I live off campus, so I have a long trek to class everyday. With this polar vortex and the snow, I’m getting really tired of Pittsburgh weather. But all this misery gave me an idea. I heard that the organizers of the Olympics in Sochi were importing snow in order to have enough. I think Pittsburgh should start exporting it and Carnegie Mellon’s the perfect place to figure out how to make this happen. With all the engineers, and the business kids, I think the student body could make a killing.

Innovative Cold Engineering, Pittsburgh Grade Hielo

We also heard that the Sochi organizers were stockpiling snow, however you have beat us to the punch when it comes to monetizing Pittsburgh’s current predicament. Ryan has done some calculations regarding the melting rate of snow and Matt thinks we should leverage Amazon’s fleet of drones. We are still coordinating the no-drone rules in New Jersey, but the no-fly zone over Serbia was lifted last decade, therefore socio-politically we should be okay. What’s that? We only have two weeks to get 710,000 cubic meters of snow nearly 6000 miles?

CMU students don’t sleep anyway,
Ryan and Matt

Dear Matt and Ryan,

Within the past few weeks, all that I seem to hear about is that new movie Frozen. Everyone is obsessed with the movie, the songs, and the parodies. It never ends! I’m really confused and frankly, kind of annoyed.
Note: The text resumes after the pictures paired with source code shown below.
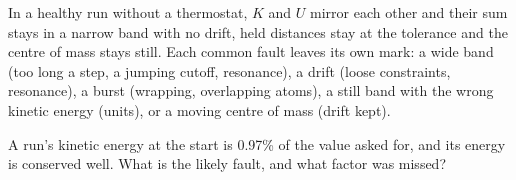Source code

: \begin{keyidea}
In a healthy run without a thermostat, $K$ and $U$ mirror each other and
their sum stays in a narrow band with no drift, held distances stay at
the tolerance and the centre of mass stays still. Each common fault leaves
its own mark: a wide band (too long a step, a jumping cutoff, resonance),
a drift (loose constraints, resonance), a burst (wrapping, overlapping
atoms), a still band with the wrong kinetic energy (units), or a moving
centre of mass (drift kept).
\end{keyidea}


\begin{selfcheck}
A run's kinetic energy at the start is 0.97\% of the value asked for, and
its energy is conserved well. What is the likely fault, and what factor
was missed?
\end{selfcheck}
What’s the big deal? It’s that chick from Wicked in an animated movie about snow. As if I want to see more of that these days. Sure, maybe if I had a snowman and reindeer to hang out with, I’d sing about how I can pop snow out of my fingers too. But I don’t, so I’m not interested. Can you shed some light on this? What’s the big deal about this movie?
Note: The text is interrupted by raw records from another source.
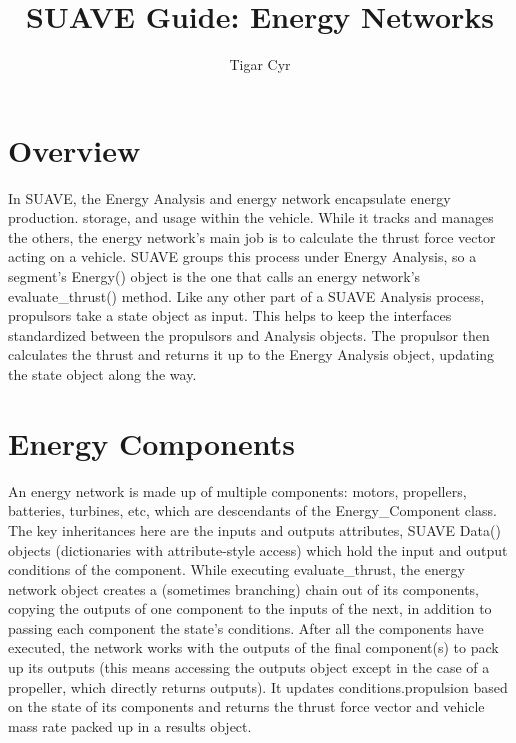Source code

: \documentclass[11pt]{article} %
\title{SUAVE Guide: Energy Networks}
\author{Tigar Cyr}
\begin{document}
\maketitle

\section{Overview}


In SUAVE, the Energy Analysis and energy network encapsulate energy production. storage, and usage within the vehicle.  While it tracks and manages the others, the energy network's main job is to calculate the thrust force vector acting on a vehicle.  SUAVE groups this process under Energy Analysis, so a segment's Energy() object is the one that calls an energy network's evaluate\_thrust() method.  Like any other part of a SUAVE Analysis process, propulsors take a state object as input.  This helps to keep the interfaces standardized between the propulsors and Analysis objects.  The propulsor then calculates the thrust and returns it up to the Energy Analysis object, updating the state object along the way. 
\section{Energy Components}
\par An energy network is made up of multiple components: motors, propellers, batteries, turbines, etc, which are descendants of the Energy\_Component class.  The key inheritances here are the inputs and outputs attributes, SUAVE Data() objects (dictionaries with attribute-style access) which hold the input and output conditions of the component.  While executing evaluate\_thrust, the energy network object creates a (sometimes branching) chain out of its components, copying the outputs of one component to the inputs of the next, in addition to passing each component the state's conditions.  After all the components have executed, the network works with the outputs of the final component(s) to pack up its outputs (this means accessing the outputs object except in the case of a propeller, which directly returns outputs).  It updates conditions.propulsion based on the state of its components and returns the thrust force vector and vehicle mass rate packed up in a results object.
\end{document}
Convinced Otherwise L. D. HEARTED

We hear you, and we get you. Despite nearly everyone’s obsession with this film, we are not convinced. Don’t get us wrong — it looks cute as a button. But the fact that our Twitter feeds have become one long page of lyrics about dancing around in the cold is just plain obnoxious. We wish we could explain it better. Really, we do. The best we can offer is to check out this new song we heard the other day called “Let It Go.”